WORK ORDER: Images aside, return all the entries exactly.

INPUT DATA:
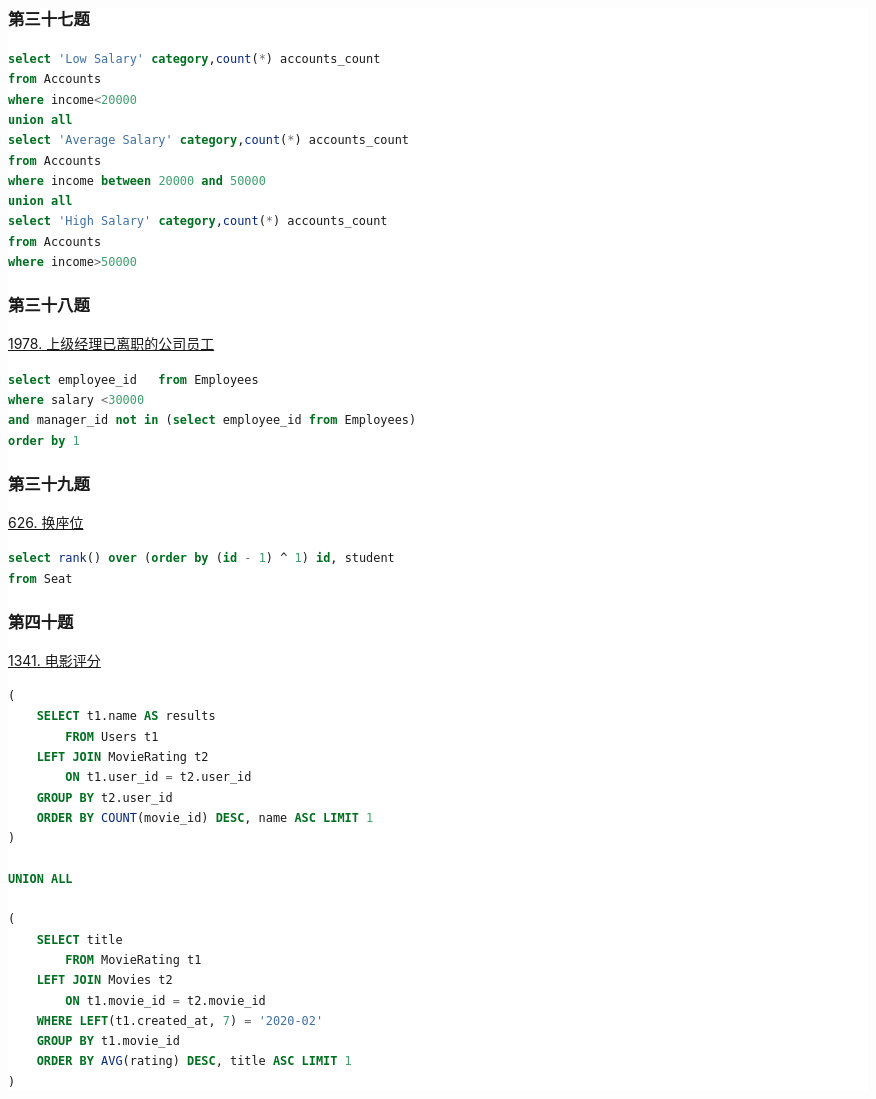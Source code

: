 ### 第三十七题

```sql
select 'Low Salary' category,count(*) accounts_count     
from Accounts 
where income<20000
union all 
select 'Average Salary' category,count(*) accounts_count     
from Accounts 
where income between 20000 and 50000
union all 
select 'High Salary' category,count(*) accounts_count     
from Accounts 
where income>50000
```

### 第三十八题

[1978. 上级经理已离职的公司员工](https://leetcode.cn/problems/employees-whose-manager-left-the-company/)

```sql
select employee_id   from Employees
where salary <30000
and manager_id not in (select employee_id from Employees)
order by 1
```

### 第三十九题

[626. 换座位](https://leetcode.cn/problems/exchange-seats/)

```sql
select rank() over (order by (id - 1) ^ 1) id, student
from Seat
```

### 第四十题

[1341. 电影评分](https://leetcode.cn/problems/movie-rating/)

```sql
(
    SELECT t1.name AS results
        FROM Users t1
    LEFT JOIN MovieRating t2
        ON t1.user_id = t2.user_id
    GROUP BY t2.user_id
    ORDER BY COUNT(movie_id) DESC, name ASC LIMIT 1
)

UNION ALL

(
    SELECT title
        FROM MovieRating t1
    LEFT JOIN Movies t2
        ON t1.movie_id = t2.movie_id
    WHERE LEFT(t1.created_at, 7) = '2020-02'
    GROUP BY t1.movie_id
    ORDER BY AVG(rating) DESC, title ASC LIMIT 1
)
```
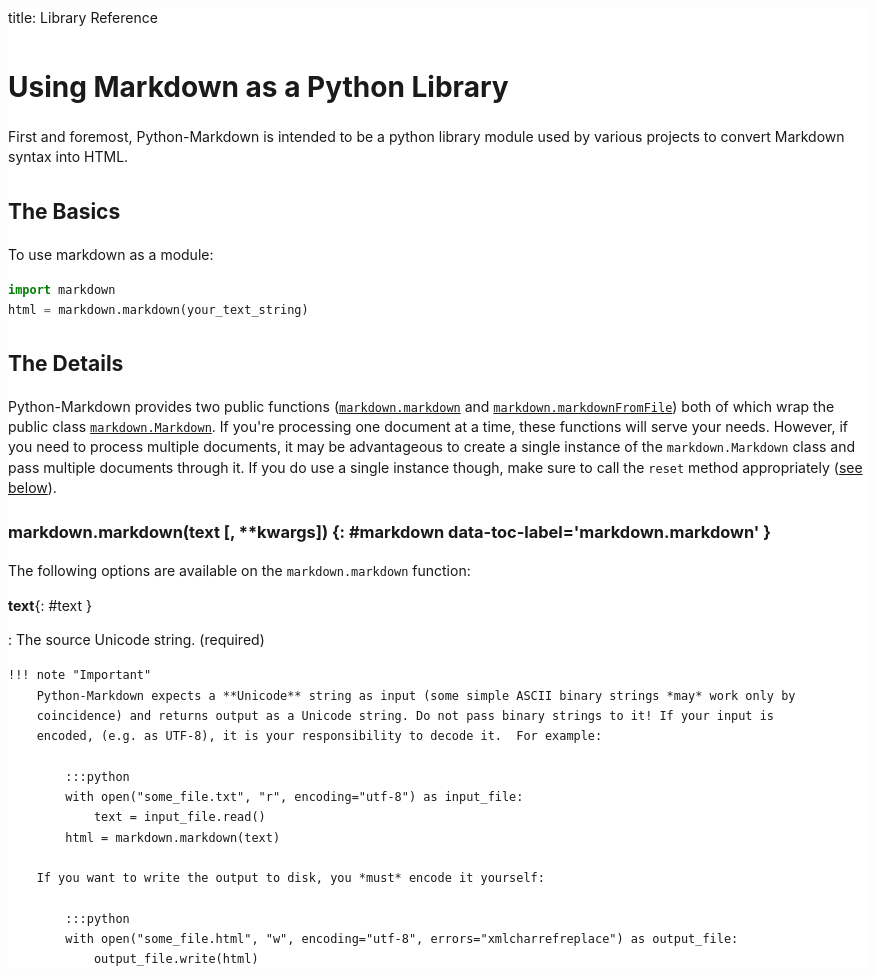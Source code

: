 title: Library Reference

# Using Markdown as a Python Library

First and foremost, Python-Markdown is intended to be a python library module
used by various projects to convert Markdown syntax into HTML.

## The Basics

To use markdown as a module:

```py
import markdown
html = markdown.markdown(your_text_string)
```

## The Details

Python-Markdown provides two public functions ([`markdown.markdown`](#markdown)
and [`markdown.markdownFromFile`](#markdownFromFile)) both of which wrap the
public class [`markdown.Markdown`](#Markdown). If you're processing one
document at a time, these functions will serve your needs. However, if you need
to process multiple documents, it may be advantageous to create a single
instance of the `markdown.Markdown` class and pass multiple documents through
it. If you do use a single instance though, make sure to call the `reset`
method appropriately ([see below](#convert)).

### markdown.markdown(text [, **kwargs]) {: #markdown data-toc-label='markdown.markdown' }

The following options are available on the `markdown.markdown` function:

__text__{: #text }

:   The source Unicode string. (required)

    !!! note "Important"
        Python-Markdown expects a **Unicode** string as input (some simple ASCII binary strings *may* work only by
        coincidence) and returns output as a Unicode string. Do not pass binary strings to it! If your input is
        encoded, (e.g. as UTF-8), it is your responsibility to decode it.  For example:

            :::python
            with open("some_file.txt", "r", encoding="utf-8") as input_file:
                text = input_file.read()
            html = markdown.markdown(text)

        If you want to write the output to disk, you *must* encode it yourself:

            :::python
            with open("some_file.html", "w", encoding="utf-8", errors="xmlcharrefreplace") as output_file:
                output_file.write(html)
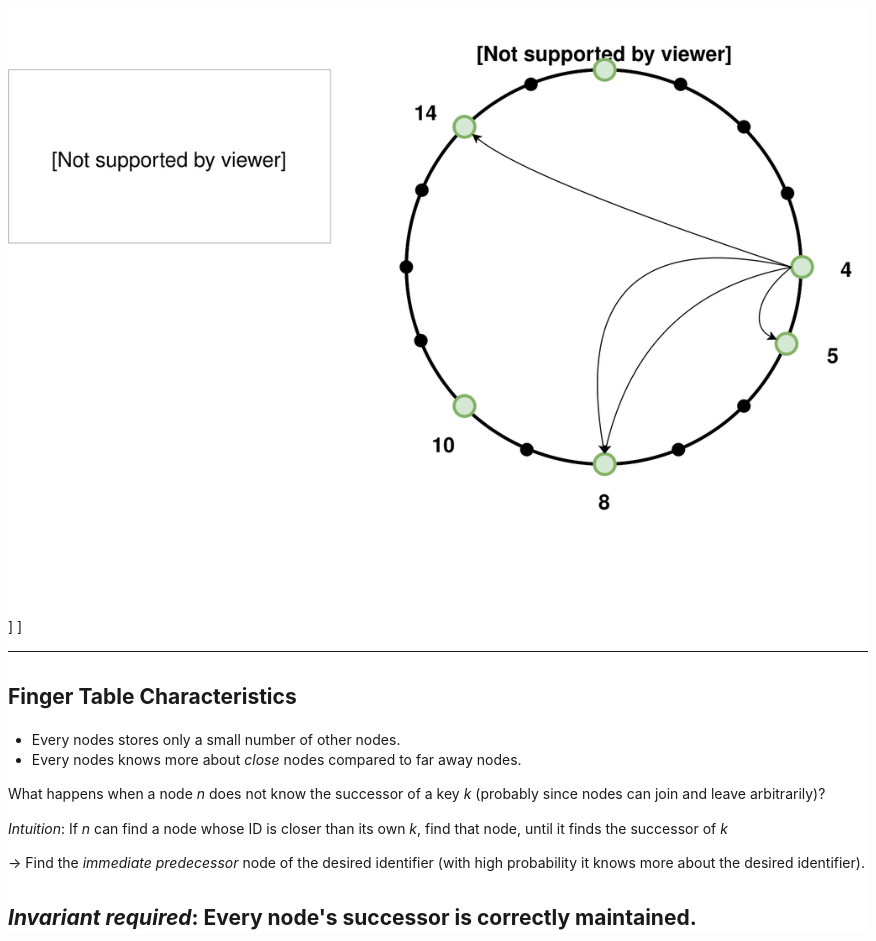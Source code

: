 ![Chord Finger Table Initial Situation](figures/lec6/chord-finger-4.svg)
]
]

---

## Finger Table Characteristics

- Every nodes stores only a small number of other nodes.
- Every nodes knows more about *close* nodes compared to far away nodes.

What happens when a node $n$ does not know the successor of a key $k$ (probably since nodes can join and leave arbitrarily)?

*Intuition*: If $n$ can find a node whose ID is closer than its own $k$, find that node, until it finds the successor of $k$

$\rightarrow$ Find the *immediate predecessor* node of the desired identifier (with high probability it knows more about the desired identifier).

*Invariant required*: Every node's successor is correctly maintained.
---
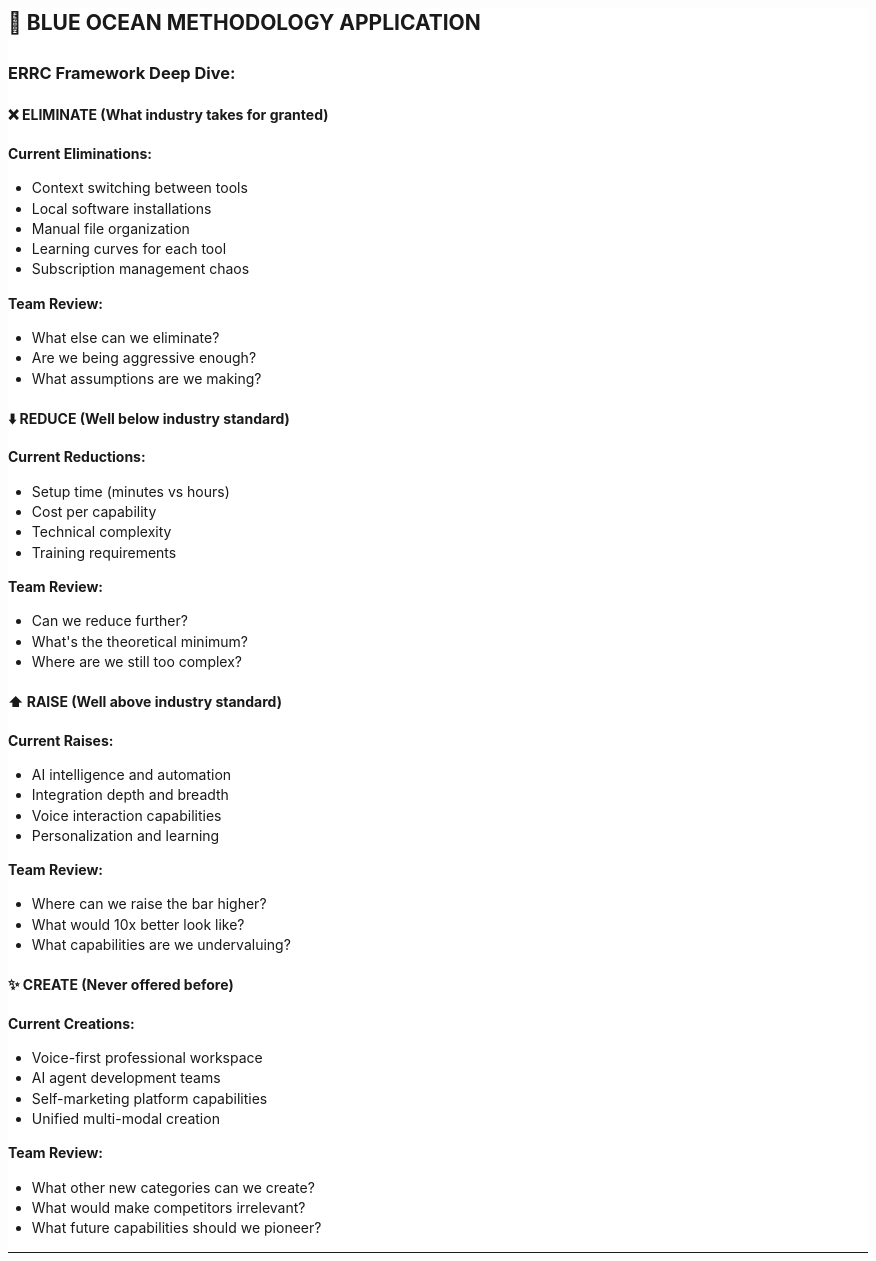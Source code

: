
## 🌊 **BLUE OCEAN METHODOLOGY APPLICATION**

### **ERRC Framework Deep Dive:**

#### ❌ **ELIMINATE** (What industry takes for granted)
**Current Eliminations:**
- Context switching between tools
- Local software installations
- Manual file organization
- Learning curves for each tool
- Subscription management chaos

**Team Review:**
- What else can we eliminate?
- Are we being aggressive enough?
- What assumptions are we making?

#### ⬇️ **REDUCE** (Well below industry standard)
**Current Reductions:**  
- Setup time (minutes vs hours)
- Cost per capability 
- Technical complexity
- Training requirements

**Team Review:**
- Can we reduce further?
- What's the theoretical minimum?
- Where are we still too complex?

#### ⬆️ **RAISE** (Well above industry standard)
**Current Raises:**
- AI intelligence and automation
- Integration depth and breadth  
- Voice interaction capabilities
- Personalization and learning

**Team Review:**
- Where can we raise the bar higher?
- What would 10x better look like?
- What capabilities are we undervaluing?

#### ✨ **CREATE** (Never offered before)
**Current Creations:**
- Voice-first professional workspace
- AI agent development teams
- Self-marketing platform capabilities
- Unified multi-modal creation

**Team Review:**
- What other new categories can we create?
- What would make competitors irrelevant?
- What future capabilities should we pioneer?

---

YOUR SOLUTION:
Source code

: ### 第三十七题

```sql
select 'Low Salary' category,count(*) accounts_count     
from Accounts 
where income<20000
union all 
select 'Average Salary' category,count(*) accounts_count     
from Accounts 
where income between 20000 and 50000
union all 
select 'High Salary' category,count(*) accounts_count     
from Accounts 
where income>50000
```

### 第三十八题

[1978. 上级经理已离职的公司员工](https://leetcode.cn/problems/employees-whose-manager-left-the-company/)

```sql
select employee_id   from Employees
where salary <30000
and manager_id not in (select employee_id from Employees)
order by 1
```

### 第三十九题

[626. 换座位](https://leetcode.cn/problems/exchange-seats/)

```sql
select rank() over (order by (id - 1) ^ 1) id, student
from Seat
```

### 第四十题

[1341. 电影评分](https://leetcode.cn/problems/movie-rating/)

```sql
(
    SELECT t1.name AS results
        FROM Users t1
    LEFT JOIN MovieRating t2
        ON t1.user_id = t2.user_id
    GROUP BY t2.user_id
    ORDER BY COUNT(movie_id) DESC, name ASC LIMIT 1
)

UNION ALL

(
    SELECT title
        FROM MovieRating t1
    LEFT JOIN Movies t2
        ON t1.movie_id = t2.movie_id
    WHERE LEFT(t1.created_at, 7) = '2020-02'
    GROUP BY t1.movie_id
    ORDER BY AVG(rating) DESC, title ASC LIMIT 1
)
```
Source code

: title: Library Reference

# Using Markdown as a Python Library

First and foremost, Python-Markdown is intended to be a python library module
used by various projects to convert Markdown syntax into HTML.

## The Basics

To use markdown as a module:

```py
import markdown
html = markdown.markdown(your_text_string)
```

## The Details

Python-Markdown provides two public functions ([`markdown.markdown`](#markdown)
and [`markdown.markdownFromFile`](#markdownFromFile)) both of which wrap the
public class [`markdown.Markdown`](#Markdown). If you're processing one
document at a time, these functions will serve your needs. However, if you need
to process multiple documents, it may be advantageous to create a single
instance of the `markdown.Markdown` class and pass multiple documents through
it. If you do use a single instance though, make sure to call the `reset`
method appropriately ([see below](#convert)).

### markdown.markdown(text [, **kwargs]) {: #markdown data-toc-label='markdown.markdown' }

The following options are available on the `markdown.markdown` function:

__text__{: #text }

:   The source Unicode string. (required)

    !!! note "Important"
        Python-Markdown expects a **Unicode** string as input (some simple ASCII binary strings *may* work only by
        coincidence) and returns output as a Unicode string. Do not pass binary strings to it! If your input is
        encoded, (e.g. as UTF-8), it is your responsibility to decode it.  For example:

            :::python
            with open("some_file.txt", "r", encoding="utf-8") as input_file:
                text = input_file.read()
            html = markdown.markdown(text)

        If you want to write the output to disk, you *must* encode it yourself:

            :::python
            with open("some_file.html", "w", encoding="utf-8", errors="xmlcharrefreplace") as output_file:
                output_file.write(html)
Source code

: ![Chord Finger Table Initial Situation](figures/lec6/chord-finger-4.svg)
]
]

---

## Finger Table Characteristics

- Every nodes stores only a small number of other nodes.
- Every nodes knows more about *close* nodes compared to far away nodes.

What happens when a node $n$ does not know the successor of a key $k$ (probably since nodes can join and leave arbitrarily)?

*Intuition*: If $n$ can find a node whose ID is closer than its own $k$, find that node, until it finds the successor of $k$

$\rightarrow$ Find the *immediate predecessor* node of the desired identifier (with high probability it knows more about the desired identifier).

*Invariant required*: Every node's successor is correctly maintained.
---
Source code

:
## 🌊 **BLUE OCEAN METHODOLOGY APPLICATION**

### **ERRC Framework Deep Dive:**

#### ❌ **ELIMINATE** (What industry takes for granted)
**Current Eliminations:**
- Context switching between tools
- Local software installations
- Manual file organization
- Learning curves for each tool
- Subscription management chaos

**Team Review:**
- What else can we eliminate?
- Are we being aggressive enough?
- What assumptions are we making?

#### ⬇️ **REDUCE** (Well below industry standard)
**Current Reductions:**  
- Setup time (minutes vs hours)
- Cost per capability 
- Technical complexity
- Training requirements

**Team Review:**
- Can we reduce further?
- What's the theoretical minimum?
- Where are we still too complex?

#### ⬆️ **RAISE** (Well above industry standard)
**Current Raises:**
- AI intelligence and automation
- Integration depth and breadth  
- Voice interaction capabilities
- Personalization and learning

**Team Review:**
- Where can we raise the bar higher?
- What would 10x better look like?
- What capabilities are we undervaluing?

#### ✨ **CREATE** (Never offered before)
**Current Creations:**
- Voice-first professional workspace
- AI agent development teams
- Self-marketing platform capabilities
- Unified multi-modal creation

**Team Review:**
- What other new categories can we create?
- What would make competitors irrelevant?
- What future capabilities should we pioneer?

---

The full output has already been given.